The fact of the matter is that the UPP at nine months old cannot boast of even a fraction of the support of the two main political parties which have dominated the Barbadian political landscape and have been all that Barbadians have known since the achievement of political independence 51 years ago. Therefore, when Eastmond speaks, understandably, she carries nothing of the weight of a Mottley or a Stuart.
In fact, in this dog eat dog political world, we all know talent and know-how are often trumped by charisma, fancy slogans and other factors. Which explains why the United States is currently led by ‘The Donald’ and Dr Clyde Mascoll, despite his economic prowess, was never able to rise to the top of the domestic political ladder.
In the same way Eastmond’s career has been one of struggle in which she was never able to effectively make the transition from technocrat to one who can actually capture the imagination of the electorate to the extent of getting them to vigorously mark an ‘X’ next to her name and assure her of a seat in Parliament, despite numerous tries and her obvious penchant for analyzing what needs to be done and setting it out clearly and succinctly for others to understand.
It therefore remains to be seen what will be her personal fate and that of her UPP at the next polls now that she has made the switch to The City and is about to face a far less formidable opponent than Dr David ‘the bulldog’ Estwick.
However, given the obvious indifference of Barbadians to third, fourth and fifth parties, we believe her fight could actually be tougher this time round now that she has shed her proverbial BLP political garments for a bigger and brighter orange-coloured UPP cloak.

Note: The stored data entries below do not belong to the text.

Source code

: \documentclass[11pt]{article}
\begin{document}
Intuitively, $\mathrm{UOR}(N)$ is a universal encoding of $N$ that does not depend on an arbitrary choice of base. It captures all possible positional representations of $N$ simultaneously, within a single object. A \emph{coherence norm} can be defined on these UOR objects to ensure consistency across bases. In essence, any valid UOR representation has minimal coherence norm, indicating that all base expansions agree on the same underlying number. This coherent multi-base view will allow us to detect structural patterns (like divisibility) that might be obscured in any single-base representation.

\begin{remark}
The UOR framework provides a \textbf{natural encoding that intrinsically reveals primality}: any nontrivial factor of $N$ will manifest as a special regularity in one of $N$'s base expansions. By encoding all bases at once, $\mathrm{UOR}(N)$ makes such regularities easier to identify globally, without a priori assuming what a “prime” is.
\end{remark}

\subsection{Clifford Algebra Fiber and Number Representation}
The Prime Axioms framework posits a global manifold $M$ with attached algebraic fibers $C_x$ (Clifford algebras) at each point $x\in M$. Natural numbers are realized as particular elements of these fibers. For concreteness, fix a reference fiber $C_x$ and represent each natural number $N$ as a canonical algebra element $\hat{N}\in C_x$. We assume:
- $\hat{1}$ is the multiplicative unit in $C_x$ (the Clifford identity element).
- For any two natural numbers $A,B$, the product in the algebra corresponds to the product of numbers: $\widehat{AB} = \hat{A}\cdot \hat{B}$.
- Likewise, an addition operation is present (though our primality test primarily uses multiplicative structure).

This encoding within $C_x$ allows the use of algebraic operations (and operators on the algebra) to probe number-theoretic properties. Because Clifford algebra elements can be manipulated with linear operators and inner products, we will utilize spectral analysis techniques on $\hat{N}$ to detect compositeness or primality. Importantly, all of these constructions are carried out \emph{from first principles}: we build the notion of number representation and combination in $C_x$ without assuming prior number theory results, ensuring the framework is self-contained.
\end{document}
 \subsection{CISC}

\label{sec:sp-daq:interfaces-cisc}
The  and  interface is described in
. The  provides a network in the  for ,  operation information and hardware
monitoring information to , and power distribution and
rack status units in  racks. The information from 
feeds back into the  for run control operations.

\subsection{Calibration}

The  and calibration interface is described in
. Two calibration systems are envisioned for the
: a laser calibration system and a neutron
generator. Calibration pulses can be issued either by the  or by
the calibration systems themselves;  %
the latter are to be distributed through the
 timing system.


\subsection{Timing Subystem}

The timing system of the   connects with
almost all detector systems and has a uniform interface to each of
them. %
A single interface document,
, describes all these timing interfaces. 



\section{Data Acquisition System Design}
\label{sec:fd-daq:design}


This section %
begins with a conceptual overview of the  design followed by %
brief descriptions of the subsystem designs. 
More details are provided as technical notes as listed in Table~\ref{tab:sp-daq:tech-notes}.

But given our tenuous political state and the obvious failure of both the BLP and the DLP to articulate a sustainable economic path for this country, we believe it would be foolhardy for us to write off any political party at this stage, or even to make anyone feel entitled to the leadership of our Government, in the absence of the needed proof of not only capacity, but a sheer willingness to do what is right when it is right.